U.S. stocks experienced a downward trend for the third consecutive session on Thursday, influenced heavily by Oracle’s poor performance and unsettling economic indicators that cast doubt on future rate cuts from the Federal Reserve. The three major indexes all closed in the red.
The Dow Jones Industrial Average saw a decline of 0.4%, dropping 173.96 points to finish at 45,947.32 points. The S&P 500 followed suit with a 0.5% decrease, or 33.25 points, closing at 6,604.72 points. Sectors such as healthcare, consumer discretionary, materials, and utilities faced the most significant declines, with the Health Care Select Sector SPDR (XLV) losing 1.7% and the Consumer Discretionary Select Sector SPDR (XLY) falling by 1.4%. In total, ten of the eleven sectors within the benchmark index ended in negative territory.
The tech-heavy Nasdaq also faced challenges, falling 0.5% or 113.16 points to finish at 22,384.70. The CBOE Volatility Index (VIX), a barometer for market anxiety, increased by 3.64%, rising to 16.74. On the New York Stock Exchange (NYSE), decliners outnumbered advancers by an alarming ratio of 3.11-to-1. The Nasdaq echoed this trend with a 3-to-1 ratio favoring declining issues.

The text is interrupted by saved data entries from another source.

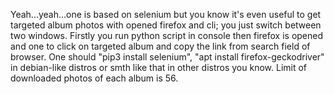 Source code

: Yeah...yeah...one is based on selenium but you know it's even useful to get targeted album photos with opened firefox and cli; you just switch between two windows. Firstly you run python script in console then firefox is opened and one to click on targeted album and copy the link from search field of browser.
One should "pip3 install selenium", "apt install firefox-geckodriver" in debian-like distros or smth like that in other distros you know.
Limit of downloaded photos of each album is 56.
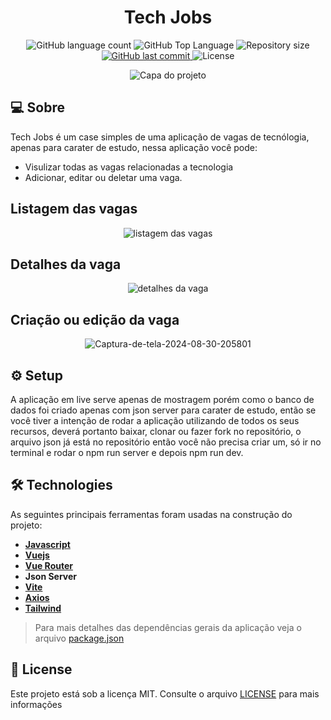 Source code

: <h1 align="center">
  Tech Jobs
</h1>

<p align="center">
  <img alt="GitHub language count" src="https://img.shields.io/github/languages/count/danielegiidio/Tech-Jobs">

  <img alt="GitHub Top Language" src="https://img.shields.io/github/languages/top/danielegiidio/Tech-Jobs" />

  <img alt="Repository size" src="https://img.shields.io/github/repo-size/danielegiidio/Tech-Jobs">
  
  <a href="https://github.com/danielegiidio/Tech-Jobs/commits/master">
    <img alt="GitHub last commit" src="https://img.shields.io/github/last-commit/danielegiidio/Tech-Jobs">
  </a>
    
   <img alt="License" src="https://img.shields.io/badge/license-MIT-blue">


</p>

<p align="center" >
  <img src="https://i.ibb.co/2kH3FBg/Captura-de-tela-2024-08-30-210239.png" alt="Capa do projeto" />
</p>


## 💻 Sobre

Tech Jobs é um case simples de uma aplicação de vagas de tecnólogia, apenas para carater de estudo, nessa aplicação você pode:

- Visulizar todas as vagas relacionadas a tecnologia
- Adicionar, editar ou deletar uma vaga.

## Listagem das vagas

<p align="center" >
	<img src="https://i.ibb.co/QP1r3nx/Captura-de-tela-2024-08-30-205751.png" alt="listagem das vagas">
</p>

## Detalhes da vaga

<p align="center" >
	<img src="https://i.ibb.co/R7jp4P4/Captura-de-tela-2024-08-30-205856.png" alt="detalhes da vaga">
</p>

## Criação ou edição da vaga

<p align="center" >
	<img src="https://i.ibb.co/RhY9RDp/Captura-de-tela-2024-08-30-205801.png" alt="Captura-de-tela-2024-08-30-205801" alt="Adição ou edição da vaga">
</p>

## ⚙ Setup

A aplicação em live serve apenas de mostragem porém como o banco de dados foi criado apenas com json server para carater de estudo, então se você tiver a intenção de rodar a aplicação utilizando de todos os seus recursos, deverá portanto baixar, clonar ou fazer fork no repositório, o arquivo json já está no repositório então você não precisa criar um, só ir no terminal e rodar o npm run server e depois npm run dev.

## 🛠 Technologies

As seguintes principais ferramentas foram usadas na construção do projeto:

- **[Javascript](https://developer.mozilla.org/pt-BR/docs/Web/JavaScript)**
- **[Vuejs](https://vuejs.org/)**
- **[Vue Router](https://router.vuejs.org/)**
- **Json Server**
- **[Vite](https://vitejs.dev/guide/)**
- **[Axios](https://axios-http.com/ptbr/docs/intro)**
- **[Tailwind](https://tailwindcss.com/)**


> Para mais detalhes das dependências gerais da aplicação veja o arquivo [package.json](./package.json)

## 📝 License

Este projeto está sob a licença MIT. Consulte o arquivo [LICENSE](./LICENSE) para mais informações

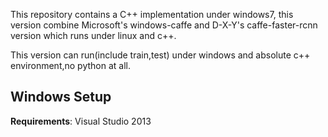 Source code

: This repository contains a C++ implementation under windows7, this version combine Microsoft's windows-caffe and D-X-Y's caffe-faster-rcnn version which runs under linux and c++. 

This version can run(include train,test) under windows and absolute c++ environment,no python at all.

## Windows Setup
**Requirements**: Visual Studio 2013
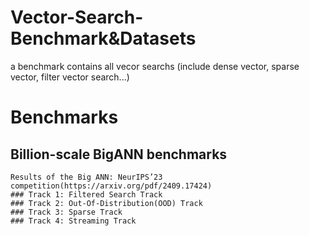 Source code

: # Vector-Search-Benchmark&Datasets
a benchmark contains all vecor searchs (include dense vector, sparse vector, filter vector search...)
# Benchmarks
## Billion-scale BigANN benchmarks
    Results of the Big ANN: NeurIPS’23 competition(https://arxiv.org/pdf/2409.17424)
    ### Track 1: Filtered Search Track
    ### Track 2: Out-Of-Distribution(OOD) Track
    ### Track 3: Sparse Track
    ### Track 4: Streaming Track
    

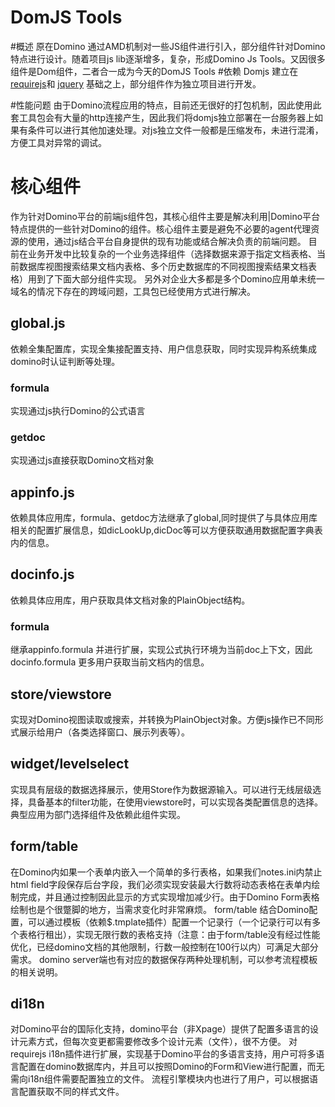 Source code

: DomJS Tools
=====

#概述
原在Domino 通过AMD机制对一些JS组件进行引入，部分组件针对Domino特点进行设计。随着项目js lib逐渐增多，复杂，形成Domino Js Tools。又因很多组件是Dom组件，二者合一成为今天的DomJS Tools
#依赖
Domjs 建立在[requirejs](https://github.com/jrburke/requirejs)和 [jquery](https://github.com/jquery/jquery) 基础之上，部分组件作为独立项目进行开发。 

#性能问题
由于Domino流程应用的特点，目前还无很好的打包机制，因此使用此套工具包会有大量的http连接产生，因此我们将domjs独立部署在一台服务器上如果有条件可以进行其他加速处理。对js独立文件一般都是压缩发布，未进行混淆，方便工具对异常的调试。

# 核心组件

作为针对Domino平台的前端js组件包，其核心组件主要是解决利用|Domino平台特点提供的一些针对Domino的组件。核心组件主要是避免不必要的agent代理资源的使用，通过js结合平台自身提供的现有功能或结合解决负责的前端问题。
目前在业务开发中比较复杂的一个业务选择组件（选择数据来源于指定文档表格、当前数据库视图搜索结果文档内表格、多个历史数据库的不同视图搜索结果文档表格）用到了下面大部分组件实现。
另外对企业大多都是多个Domino应用单未统一域名的情况下存在的跨域问题，工具包已经使用方式进行解决。

## global.js

依赖全集配置库，实现全集接配置支持、用户信息获取，同时实现异构系统集成domino时认证判断等处理。
  
### formula

实现通过js执行Domino的公式语言
   
### getdoc

实现通过js直接获取Domino文档对象

## appinfo.js

依赖具体应用库，formula、getdoc方法继承了global,同时提供了与具体应用库相关的配置扩展信息，如dicLookUp,dicDoc等可以方便获取通用数据配置字典表内的信息。

## docinfo.js

依赖具体应用库，用户获取具体文档对象的PlainObject结构。

### formula

继承appinfo.formula 并进行扩展，实现公式执行环境为当前doc上下文，因此docinfo.formula 更多用户获取当前文档内的信息。


## store/viewstore

实现对Domino视图读取或搜索，并转换为PlainObject对象。方便js操作已不同形式展示给用户（各类选择窗口、展示列表等）。

## widget/levelselect

实现具有层级的数据选择展示，使用Store作为数据源输入。可以进行无线层级选择，具备基本的filter功能，在使用viewstore时，可以实现各类配置信息的选择。典型应用为部门选择组件及依赖此组件实现。


## form/table
在Domino内如果一个表单内嵌入一个简单的多行表格，如果我们notes.ini内禁止html field字段保存后台字段，我们必须实现安装最大行数将动态表格在表单内绘制完成，并且通过控制因此显示的方式实现增加减少行。由于Domino Form表格绘制也是个很蹩脚的地方，当需求变化时非常麻烦。
form/table 结合Domino配置，可以通过模板（依赖$.tmplate插件）配置一个记录行（一个记录行可以有多个表格行租出），实现无限行数的表格支持（注意：由于form/table没有经过性能优化，已经domino文档的其他限制，行数一般控制在100行以内）可满足大部分需求。
domino server端也有对应的数据保存两种处理机制，可以参考流程模板的相关说明。



## di18n 
对Domino平台的国际化支持，domino平台（非Xpage）提供了配置多语言的设计元素方式，但每次变更都需要修改多个设计元素（文件），很不方便。
对requirejs i18n插件进行扩展，实现基于Domino平台的多语言支持，用户可将多语言配置在domino数据库内，并且可以按照Domino的Form和View进行配置，而无需向i18n组件需要配置独立的文件。
流程引擎模块内也进行了用户，可以根据语言配置获取不同的样式文件。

Overall trading volume reached 19.58 billion shares, surpassing the 17.99 billion average of the past 20 sessions.
Concerns have mounted regarding the valuation of companies heavily invested in artificial intelligence (AI). While tech stocks, particularly those focused on AI, have driven market rallies over the last couple of years, investors are starting to question the sustainability of their inflated valuations. Companies that have successfully integrated AI into their products have seen share prices surge more than 250% over the past three years. Yet, recent developments, particularly relating to Oracle’s performance, have shaken investor confidence.
Oracle’s shares plummeted 5.6% on Thursday, marking its third straight session of declines and reflecting a significant loss of over 16% from its recent peak. Tesla, another tech giant, also saw its shares fall by 4.4%. Oracle holds a Zacks Rank #3 (Hold), indicating a more cautious approach to investment in the company.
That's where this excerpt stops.